Lt. Col. Michele Haberlach: You can use those skills that you bring from your civilian job to translate them into a capability in the Army Reserve, and then build your team even stronger.

Maj. Scott Ginsburg: We have been training for the last eight months or so.

Lt. Col. Michele Haberlach: They've come together during that time, and they've had a number of training events that have just done an absolutely outstanding job of providing them the skills and capabilities they're going to need to be successful in this mission.

Sgt. Chad Reiber: The training that I've had makes me really confident.

Maj. Scott Ginsburg: It's not like what people see on TV, where you just grab a weapon and go fight. There's a lot of planning and preparation that goes into a lot of administrative work.

Lt. Col. Michele Haberlach: Well, one of the challenges that we face as an Army Reserve unit is, unlike the Active Duty, where you work together every day and build those strong bonds gradually over time, we don't have those opportunities to train together as frequently and as often. And so I'm really excited at how fast Delta 425 has been able to nurture those bonds, and then go out and be very successful downrange.

Spc. Rene Ruiz: The way we build up our team cohesion is just going on our missions and interacting with each other. We stay with each other; we talk to each other and learn as much as we can from each other.

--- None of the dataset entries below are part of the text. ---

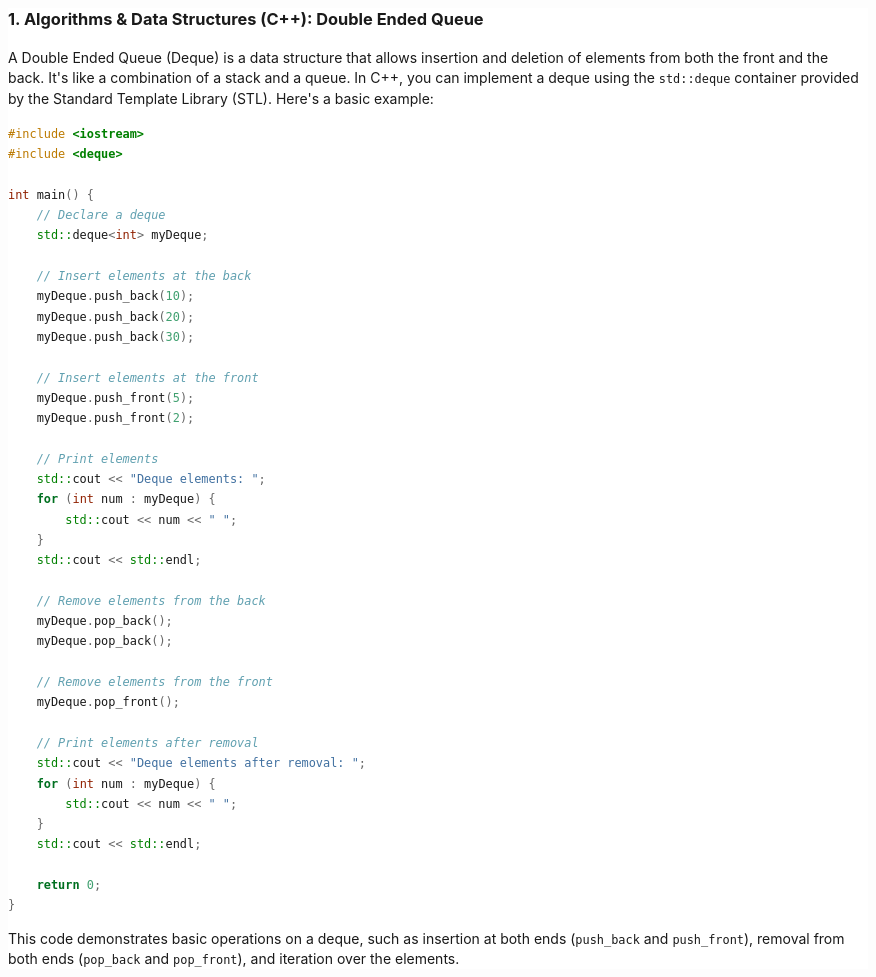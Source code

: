 ### 1. Algorithms & Data Structures (C++): Double Ended Queue

A Double Ended Queue (Deque) is a data structure that allows insertion and deletion of elements from both the front and the back. It's like a combination of a stack and a queue. In C++, you can implement a deque using the `std::deque` container provided by the Standard Template Library (STL). Here's a basic example:

```cpp
#include <iostream>
#include <deque>

int main() {
    // Declare a deque
    std::deque<int> myDeque;

    // Insert elements at the back
    myDeque.push_back(10);
    myDeque.push_back(20);
    myDeque.push_back(30);

    // Insert elements at the front
    myDeque.push_front(5);
    myDeque.push_front(2);

    // Print elements
    std::cout << "Deque elements: ";
    for (int num : myDeque) {
        std::cout << num << " ";
    }
    std::cout << std::endl;

    // Remove elements from the back
    myDeque.pop_back();
    myDeque.pop_back();

    // Remove elements from the front
    myDeque.pop_front();

    // Print elements after removal
    std::cout << "Deque elements after removal: ";
    for (int num : myDeque) {
        std::cout << num << " ";
    }
    std::cout << std::endl;

    return 0;
}
```

This code demonstrates basic operations on a deque, such as insertion at both ends (`push_back` and `push_front`), removal from both ends (`pop_back` and `pop_front`), and iteration over the elements.
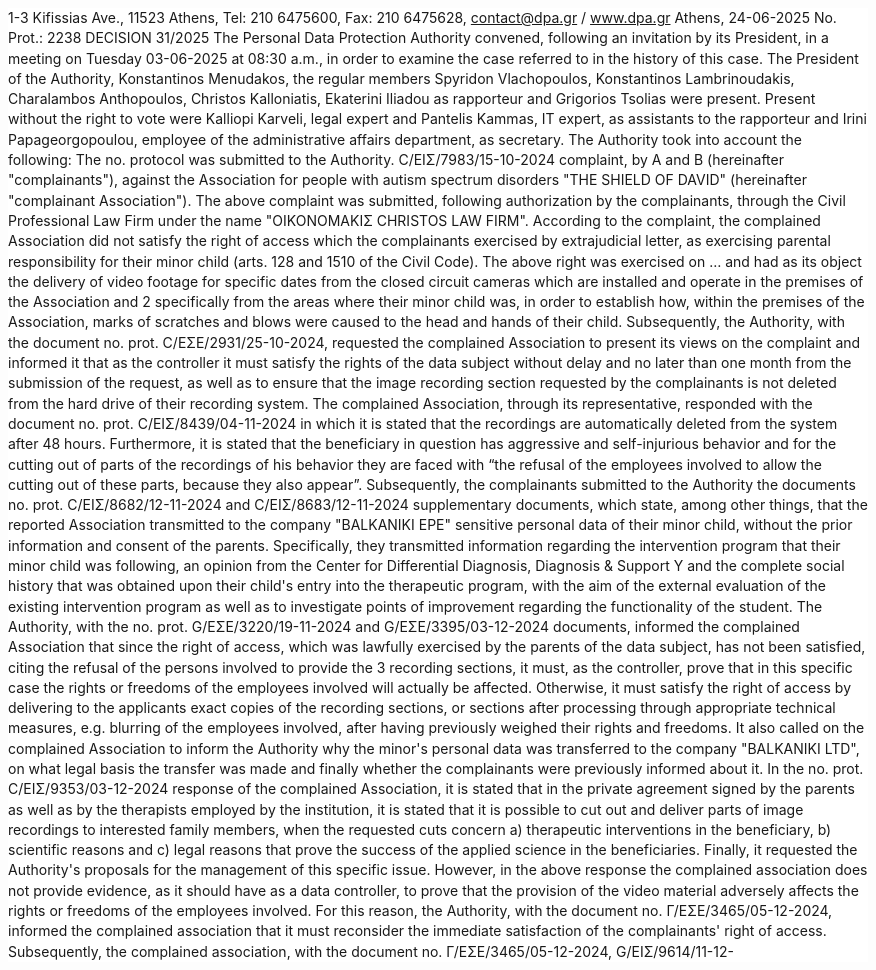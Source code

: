 1-3 Kifissias Ave., 11523 Athens, Tel: 210 6475600, Fax: 210 6475628, contact@dpa.gr / www.dpa.gr Athens, 24-06-2025 No. Prot.: 2238 DECISION 31/2025 The Personal Data Protection Authority convened, following an invitation by its President, in a meeting on Tuesday 03-06-2025 at 08:30 a.m., in order to examine the case referred to in the history of this case. The President of the Authority, Konstantinos Menudakos, the regular members Spyridon Vlachopoulos, Konstantinos Lambrinoudakis, Charalambos Anthopoulos, Christos Kalloniatis, Ekaterini Iliadou as rapporteur and Grigorios Tsolias were present. Present without the right to vote were Kalliopi Karveli, legal expert and Pantelis Kammas, IT expert, as assistants to the rapporteur and Irini Papageorgopoulou, employee of the administrative affairs department, as secretary. The Authority took into account the following: The no. protocol was submitted to the Authority. C/ΕΙΣ/7983/15-10-2024 complaint, by A and B (hereinafter "complainants"), against the Association for people with autism spectrum disorders "THE SHIELD OF DAVID" (hereinafter "complainant Association"). The above complaint was submitted, following authorization by the complainants, through the Civil Professional Law Firm under the name "ΟΙΚΟΝΟΜΑΚΙΣ CHRISTOS LAW FIRM". According to the complaint, the complained Association did not satisfy the right of access which the complainants exercised by extrajudicial letter, as exercising parental responsibility for their minor child (arts. 128 and 1510 of the Civil Code). The above right was exercised on … and had as its object the delivery of video footage for specific dates from the closed circuit cameras which are installed and operate in the premises of the Association and 2 specifically from the areas where their minor child was, in order to establish how, within the premises of the Association, marks of scratches and blows were caused to the head and hands of their child. Subsequently, the Authority, with the document no. prot. C/ΕΣΕ/2931/25-10-2024, requested the complained Association to present its views on the complaint and informed it that as the controller it must satisfy the rights of the data subject without delay and no later than one month from the submission of the request, as well as to ensure that the image recording section requested by the complainants is not deleted from the hard drive of their recording system. The complained Association, through its representative, responded with the document no. prot. C/ΕΙΣ/8439/04-11-2024 in which it is stated that the recordings are automatically deleted from the system after 48 hours. Furthermore, it is stated that the beneficiary in question has aggressive and self-injurious behavior and for the cutting out of parts of the recordings of his behavior they are faced with “the refusal of the employees involved to allow the cutting out of these parts, because they also appear”. Subsequently, the complainants submitted to the Authority the documents no. prot. C/ΕΙΣ/8682/12-11-2024 and C/ΕΙΣ/8683/12-11-2024 supplementary documents, which state, among other things, that the reported Association transmitted to the company "BALKANIKI EPE" sensitive personal data of their minor child, without the prior information and consent of the parents. Specifically, they transmitted information regarding the intervention program that their minor child was following, an opinion from the Center for Differential Diagnosis, Diagnosis & Support Y and the complete social history that was obtained upon their child's entry into the therapeutic program, with the aim of the external evaluation of the existing intervention program as well as to investigate points of improvement regarding the functionality of the student. The Authority, with the no. prot. G/ΕΣΕ/3220/19-11-2024 and G/ΕΣΕ/3395/03-12-2024 documents, informed the complained Association that since the right of access, which was lawfully exercised by the parents of the data subject, has not been satisfied, citing the refusal of the persons involved to provide the 3 recording sections, it must, as the controller, prove that in this specific case the rights or freedoms of the employees involved will actually be affected. Otherwise, it must satisfy the right of access by delivering to the applicants exact copies of the recording sections, or sections after processing through appropriate technical measures, e.g. blurring of the employees involved, after having previously weighed their rights and freedoms. It also called on the complained Association to inform the Authority why the minor's personal data was transferred to the company "BALKANIKI LTD", on what legal basis the transfer was made and finally whether the complainants were previously informed about it. In the no. prot. C/ΕΙΣ/9353/03-12-2024 response of the complained Association, it is stated that in the private agreement signed by the parents as well as by the therapists employed by the institution, it is stated that it is possible to cut out and deliver parts of image recordings to interested family members, when the requested cuts concern a) therapeutic interventions in the beneficiary, b) scientific reasons and c) legal reasons that prove the success of the applied science in the beneficiaries. Finally, it requested the Authority's proposals for the management of this specific issue. However, in the above response the complained association does not provide evidence, as it should have as a data controller, to prove that the provision of the video material adversely affects the rights or freedoms of the employees involved. For this reason, the Authority, with the document no. Γ/ΕΣΕ/3465/05-12-2024, informed the complained association that it must reconsider the immediate satisfaction of the complainants' right of access. Subsequently, the complained association, with the document no. Γ/ΕΣΕ/3465/05-12-2024, G/ΕΙΣ/9614/11-12-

Maj. Scott Ginsburg: I don't believe any mission can be completed just by one person alone. It takes a team to complete the mission.

Staff Sgt. David Scott: You have to have this teamwork element where everybody's working together, being able to do exactly the same mission regardless of rank and experience.

Lt. Col. Michele Haberlach: In my mind, I have no doubt that they're going to excel at it.

Capt. Cole Calloway: I look at the Army, especially my unit, as my second family. I hear friends of mine who talk about their fraternity group when they were in college, and I kind of laugh at them. I'm like, "You've never really been in a fraternity." The Military is the best fraternity on the planet as far as I know.

Spc. Rene Ruiz: You may be leaving your immediate family behind, but you're still going overseas with family. So no matter what, you're always going to be around people you know that you care for. And you know will always have your back, and that's the grand thing about it.

Lt. Col. Michele Haberlach: One of the things that I think as a Soldier keeps bringing us back to the Army, keeps bringing us back to the Army Reserve, keeps bringing us back to serve, is the quality and nature of the personal relationships that we build in the Army. And knowing that as we leave one family, we're just transitioning to another. And that we're twice as strong because we have both.